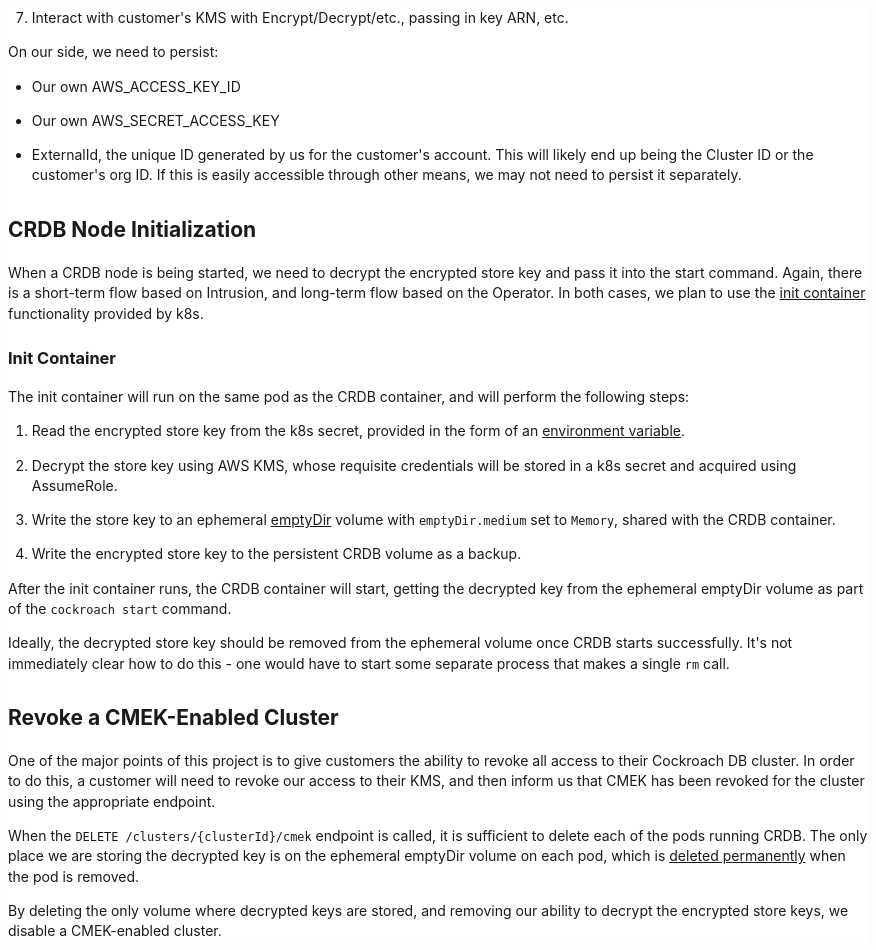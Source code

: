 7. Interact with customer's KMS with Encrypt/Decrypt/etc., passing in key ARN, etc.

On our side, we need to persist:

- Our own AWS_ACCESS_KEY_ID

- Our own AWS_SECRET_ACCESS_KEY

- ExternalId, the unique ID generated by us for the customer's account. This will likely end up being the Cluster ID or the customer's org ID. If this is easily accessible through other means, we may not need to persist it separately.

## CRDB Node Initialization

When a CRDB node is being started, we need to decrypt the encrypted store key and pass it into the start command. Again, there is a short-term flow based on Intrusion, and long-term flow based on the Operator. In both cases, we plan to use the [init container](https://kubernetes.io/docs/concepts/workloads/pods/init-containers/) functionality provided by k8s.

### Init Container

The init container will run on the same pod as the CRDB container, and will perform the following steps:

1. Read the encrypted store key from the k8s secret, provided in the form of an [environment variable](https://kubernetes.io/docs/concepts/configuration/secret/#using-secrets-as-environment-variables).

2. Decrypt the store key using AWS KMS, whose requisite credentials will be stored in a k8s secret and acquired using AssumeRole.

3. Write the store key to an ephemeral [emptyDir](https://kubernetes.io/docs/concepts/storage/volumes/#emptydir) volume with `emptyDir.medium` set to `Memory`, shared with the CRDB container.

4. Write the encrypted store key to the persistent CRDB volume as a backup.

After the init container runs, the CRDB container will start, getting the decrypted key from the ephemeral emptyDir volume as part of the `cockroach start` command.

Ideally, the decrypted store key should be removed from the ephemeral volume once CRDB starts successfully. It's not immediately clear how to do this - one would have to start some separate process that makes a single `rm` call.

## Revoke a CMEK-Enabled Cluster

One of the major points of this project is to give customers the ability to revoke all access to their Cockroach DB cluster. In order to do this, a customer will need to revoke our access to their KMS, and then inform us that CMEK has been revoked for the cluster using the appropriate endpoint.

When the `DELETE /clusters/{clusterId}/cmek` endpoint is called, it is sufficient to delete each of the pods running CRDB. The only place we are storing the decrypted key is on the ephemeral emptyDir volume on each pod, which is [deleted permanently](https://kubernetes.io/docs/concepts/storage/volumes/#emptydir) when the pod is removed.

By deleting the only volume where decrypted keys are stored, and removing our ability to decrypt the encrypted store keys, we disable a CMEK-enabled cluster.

To do:
Take the entries above and return only the lines from the one with "4. Write the" to the one with "After the init", both included, unchanged.

Exercise result:
4. Write the encrypted store key to the persistent CRDB volume as a backup.

After the init container runs, the CRDB container will start, getting the decrypted key from the ephemeral emptyDir volume as part of the `cockroach start` command.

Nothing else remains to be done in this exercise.